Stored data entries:

»»

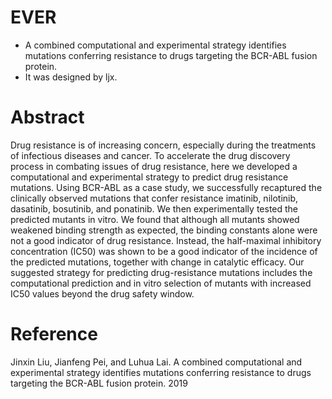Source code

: # EVER
* A combined computational and experimental strategy identifies mutations conferring resistance to drugs targeting the BCR-ABL fusion protein.
* It was designed by ljx.


# Abstract

Drug resistance is of increasing concern, especially during the treatments of infectious diseases and cancer. To accelerate the drug discovery process in combating issues of drug resistance, here we developed a computational and experimental strategy to predict drug resistance mutations. Using BCR-ABL as a case study, we successfully recaptured the clinically observed mutations that confer resistance imatinib, nilotinib, dasatinib, bosutinib, and ponatinib. We then experimentally tested the predicted mutants in vitro. We found that although all mutants showed weakened binding strength as expected, the binding constants alone were not a good indicator of drug resistance. Instead, the half-maximal inhibitory concentration (IC50) was shown to be a good indicator of the incidence of the predicted mutations, together with change in catalytic efficacy. Our suggested strategy for predicting drug-resistance mutations includes the computational prediction and in vitro selection of mutants with increased IC50 values beyond the drug safety window.  

# Reference

Jinxin Liu, Jianfeng Pei, and Luhua Lai. A combined computational and experimental strategy identifies mutations conferring resistance to drugs targeting the BCR-ABL fusion protein. 2019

««

Exercise objective - When the word "identifies" shows up in a line of the entries, pull that line out.

Task answer -
* A combined computational and experimental strategy identifies mutations conferring resistance to drugs targeting the BCR-ABL fusion protein.
Jinxin Liu, Jianfeng Pei, and Luhua Lai. A combined computational and experimental strategy identifies mutations conferring resistance to drugs targeting the BCR-ABL fusion protein. 2019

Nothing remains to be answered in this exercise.